How good are fitness watches? - Open Operational Research

I was entirely prepared to be making a post about how fitness/smart watches are terrible at measuring heart rate. However, we don’t do science to prove that we’re correct, but to become correct.

I took my Wahoo Tickr ( ECG-based ) and my Samsung Galaxy Watch Active ( PPG-based ) out for 30 minutes of cycling at lunchtime.

Samsung lets me download all my health data, as a lot of badly-labelled JSON files. Wahoo uses Garmin’s proprietary format which {sf} doesn’t read, but the Free Software GPS Babel does.

I’ve stripped just the heart rate & timestamp data, because I don’t want to announce to everyone where I live.

Initially, they look like they have pretty good agreement:

wahoo <- read_csv(here::here("static/data/cycling/tickr.csv")) %>%
  rename(heart_rate = description) %>%
  mutate(sensor = "wahoo")

samsung <- read_csv(here::here("static/data/cycling/samsung.csv")) %>%
  rename(timestamp = start_time) %>%
  mutate(sensor = "samsung")

heart_data <- bind_rows(wahoo, samsung)

heart_data %>%
  ggplot(aes(x = timestamp, y = heart_rate, colour = sensor)) + geom_line() + theme_minimal() + ggthemes::scale_colour_few()

Before I start looking at an error function, there’s a few bits that are worth zooming-in.

heart_data %>%
  filter(timestamp < ymd_hm("2020-10-08 12:05")) %>% 
  ggplot(aes(x = timestamp, y = heart_rate, colour = sensor)) + geom_point() + theme_minimal() + ggthemes::scale_colour_few()

The Wahoo looks like it’s measuring HR about 1ce/second, while the Samsung normally measures about 1ce/10 seconds, but gave up for 2 minutes near the start of the workout.

heart_data %>%
  filter(timestamp > ymd_hm("2020-10-08 12:05")) %>% 
  ggplot(aes(x = timestamp, y = heart_rate, colour = sensor)) + geom_point() + theme_minimal() + ggthemes::scale_colour_few()
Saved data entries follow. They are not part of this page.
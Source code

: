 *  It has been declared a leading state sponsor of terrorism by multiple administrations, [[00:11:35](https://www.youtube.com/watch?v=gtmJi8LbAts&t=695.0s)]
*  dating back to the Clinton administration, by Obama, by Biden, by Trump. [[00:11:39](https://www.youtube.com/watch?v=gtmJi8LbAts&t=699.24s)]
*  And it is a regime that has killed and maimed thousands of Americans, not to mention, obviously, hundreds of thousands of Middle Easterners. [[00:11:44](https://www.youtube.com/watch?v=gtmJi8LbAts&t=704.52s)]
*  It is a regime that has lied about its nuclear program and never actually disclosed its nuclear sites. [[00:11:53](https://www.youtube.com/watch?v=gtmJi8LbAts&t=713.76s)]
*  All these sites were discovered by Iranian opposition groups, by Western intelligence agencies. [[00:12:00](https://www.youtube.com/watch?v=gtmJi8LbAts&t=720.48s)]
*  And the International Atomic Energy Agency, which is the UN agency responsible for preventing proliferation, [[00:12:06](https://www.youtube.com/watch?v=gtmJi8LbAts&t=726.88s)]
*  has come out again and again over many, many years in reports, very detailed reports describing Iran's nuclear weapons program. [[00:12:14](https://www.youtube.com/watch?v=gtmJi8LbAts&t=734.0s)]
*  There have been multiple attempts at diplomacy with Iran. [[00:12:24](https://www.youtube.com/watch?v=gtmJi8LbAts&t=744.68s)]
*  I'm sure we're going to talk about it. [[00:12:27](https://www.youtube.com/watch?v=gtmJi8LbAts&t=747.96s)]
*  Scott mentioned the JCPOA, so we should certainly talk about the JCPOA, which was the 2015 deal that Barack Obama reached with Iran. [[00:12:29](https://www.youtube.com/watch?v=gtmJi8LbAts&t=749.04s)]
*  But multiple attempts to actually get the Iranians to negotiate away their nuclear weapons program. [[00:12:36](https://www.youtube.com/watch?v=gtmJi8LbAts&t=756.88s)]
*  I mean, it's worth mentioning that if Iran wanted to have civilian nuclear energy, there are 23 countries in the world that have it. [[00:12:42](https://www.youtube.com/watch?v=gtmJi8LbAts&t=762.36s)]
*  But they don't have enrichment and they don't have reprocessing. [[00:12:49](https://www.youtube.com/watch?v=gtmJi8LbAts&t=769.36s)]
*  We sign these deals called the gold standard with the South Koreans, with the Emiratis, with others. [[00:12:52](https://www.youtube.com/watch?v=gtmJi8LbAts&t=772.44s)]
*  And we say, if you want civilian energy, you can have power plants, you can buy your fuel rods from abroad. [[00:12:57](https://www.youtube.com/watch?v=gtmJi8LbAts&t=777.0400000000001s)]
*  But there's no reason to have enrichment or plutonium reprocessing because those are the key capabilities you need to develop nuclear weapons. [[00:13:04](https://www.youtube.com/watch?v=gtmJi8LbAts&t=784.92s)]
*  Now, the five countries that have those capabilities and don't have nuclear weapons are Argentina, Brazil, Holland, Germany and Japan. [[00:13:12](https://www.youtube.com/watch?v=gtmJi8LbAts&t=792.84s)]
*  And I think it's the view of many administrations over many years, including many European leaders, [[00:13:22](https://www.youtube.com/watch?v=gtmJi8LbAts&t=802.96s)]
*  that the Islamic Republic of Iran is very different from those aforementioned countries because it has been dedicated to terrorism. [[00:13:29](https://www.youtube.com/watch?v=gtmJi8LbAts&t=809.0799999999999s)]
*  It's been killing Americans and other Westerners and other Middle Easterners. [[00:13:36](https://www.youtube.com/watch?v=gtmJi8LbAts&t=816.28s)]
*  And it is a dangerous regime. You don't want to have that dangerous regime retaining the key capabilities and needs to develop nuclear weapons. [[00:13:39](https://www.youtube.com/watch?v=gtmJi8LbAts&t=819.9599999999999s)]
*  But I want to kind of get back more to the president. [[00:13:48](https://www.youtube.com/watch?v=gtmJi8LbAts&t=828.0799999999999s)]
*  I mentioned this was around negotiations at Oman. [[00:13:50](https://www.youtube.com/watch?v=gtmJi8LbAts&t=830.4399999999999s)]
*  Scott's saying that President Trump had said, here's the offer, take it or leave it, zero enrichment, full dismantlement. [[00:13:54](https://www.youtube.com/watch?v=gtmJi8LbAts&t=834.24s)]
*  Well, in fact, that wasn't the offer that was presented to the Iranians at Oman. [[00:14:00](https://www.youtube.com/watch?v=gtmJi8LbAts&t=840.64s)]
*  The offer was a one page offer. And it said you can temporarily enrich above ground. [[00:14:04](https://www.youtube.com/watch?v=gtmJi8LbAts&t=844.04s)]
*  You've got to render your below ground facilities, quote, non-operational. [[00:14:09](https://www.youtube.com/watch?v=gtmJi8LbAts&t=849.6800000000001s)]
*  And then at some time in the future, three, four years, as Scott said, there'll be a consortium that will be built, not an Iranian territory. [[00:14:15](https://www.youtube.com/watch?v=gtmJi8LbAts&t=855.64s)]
But once HR had adjusted to workout levels, they agree pretty well.

Now to build an error function. Given that the tickr has more data-points, I’ll compare the tickr against the last figure the active watch produced:

error_table <- wahoo %>%
  left_join(samsung, by="timestamp") %>%
  select(timestamp, heart_rate.x, heart_rate.y) %>%
  rename(wahoo=heart_rate.x, samsung=heart_rate.y) %>%
  mutate(tick = cumsum(!is.na(samsung))) %>% 
  filter(tick>0) %>%
  group_by(tick) %>%
  mutate(samsung=first(samsung)) %>%
  mutate(error = samsung-wahoo) %>%
  ungroup() %>%
  select(-tick)

error_table %>% 
  ggplot(aes(x = timestamp, y = error)) + geom_line() + theme_minimal()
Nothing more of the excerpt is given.